In thus assuming Ælfred and his coadjutors as the originators of the Saxon Chronicle, the question arises: Is the Chronicle, in succeeding ages, to be regarded as a contemporaneous narrative of events? Generally speaking, I am inclined to answer in the affirmative, although it certainly is not free from interpolations of later date. Such interpolations are, however, chiefly prevalent in manuscript Domitian A. VIII., and the Laudian manuscript. As an instance of such interpolation, may be noticed the entry A.D. 876, in the manuscript first mentioned, where it is said, that Rodla (Rolf, Rollo)[2] penetrated into Normandy, and reigned

  1. Prol. Gest. Reg.
  2. As a progenitor of our Norman and Angevin kings, and, through them, of the present reigning house, a few words (after the example afforded by the Chronicle itself, in the case of the Saxon and Anglian kings) concerning Rolf's lineage, may not be deemed irrelevant. According to the idle tale told of this chieftain by the Norman writers, Dudo of St. Quentin, William of Jumieges, Benedict of St.
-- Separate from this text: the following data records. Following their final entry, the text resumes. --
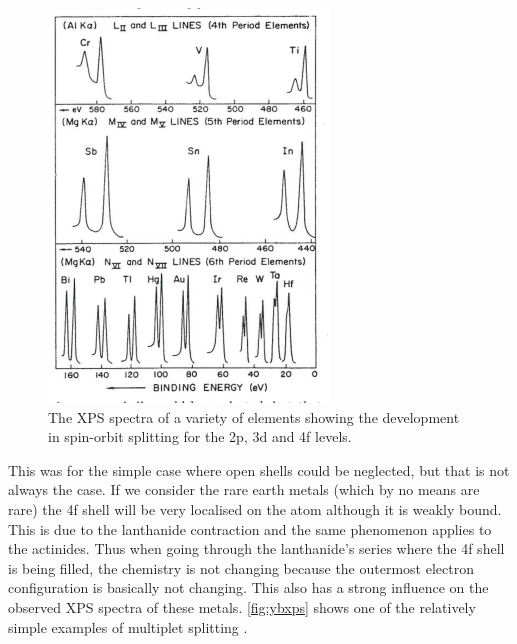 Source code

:\begin{figure}[h!]
	\begin{center}
	\includegraphics[scale=4.5]{figures/04_09.png}
	\caption{The XPS spectra of a variety of elements showing the development in spin-orbit splitting for the 2p, 3d and 4f levels.}
	\label{fig:xpssplitting}
	\end{center}
\end{figure}

This was for the simple case where open shells could be neglected, but that is not always the case. If we consider the rare earth metals (which by no means are rare) the 4f shell will be very localised on the atom although it is weakly bound. This is due to the lanthanide contraction and the same phenomenon applies to the actinides. Thus when going through the lanthanide's series where the 4f shell is being filled, the chemistry is not changing because the outermost electron configuration is basically not changing. This also has a strong influence on the observed XPS spectra of these metals. \autoref{fig:ybxps} shows one of the relatively  simple examples of multiplet splitting \cite{chorkendorff}.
More, and Wace, Rolf was a Dane, whose power appearing too formidable in the land, the king led a force against him and his brother Garin, or Gurim (Gorm ?); but, in an attempt to take his castle, was put to flight, though he afterwards worsted him through an ambuscade; from which, however, Rolf escaped, though his brother Garin was slain. He afterwards sailed to Scotland, and finally invaded and won the province thenceforward called Normandy. This story is probably the invention of a chronicler anxious to flatter the pride of his ducal patron. Far more probable is the account given by Snorri (Heimskringla, ch. 24), that Rolf was a son of Rognvald, jarl of Mœri in Norway, and, as we are told, was of so gigantic a stature, that he was compelled to go on foot, whence his appellation of Hrôlfr gavngr, or Rolf the ganger or walker. For his plunderings (strandhug) on the coast of Norway, he was expelled from the country by king Harald Harfagri. William of Malmesbury (and from him, Alberic) says of him: "De nobili, sed per vetustatem obsoleta, prosapia Noricorum editus." Dudo calls him the son of a truly free man, who, for no feudal obligation, would place his hands between those of another. And again: "Rollo superbo regum ducumque sanguine natus."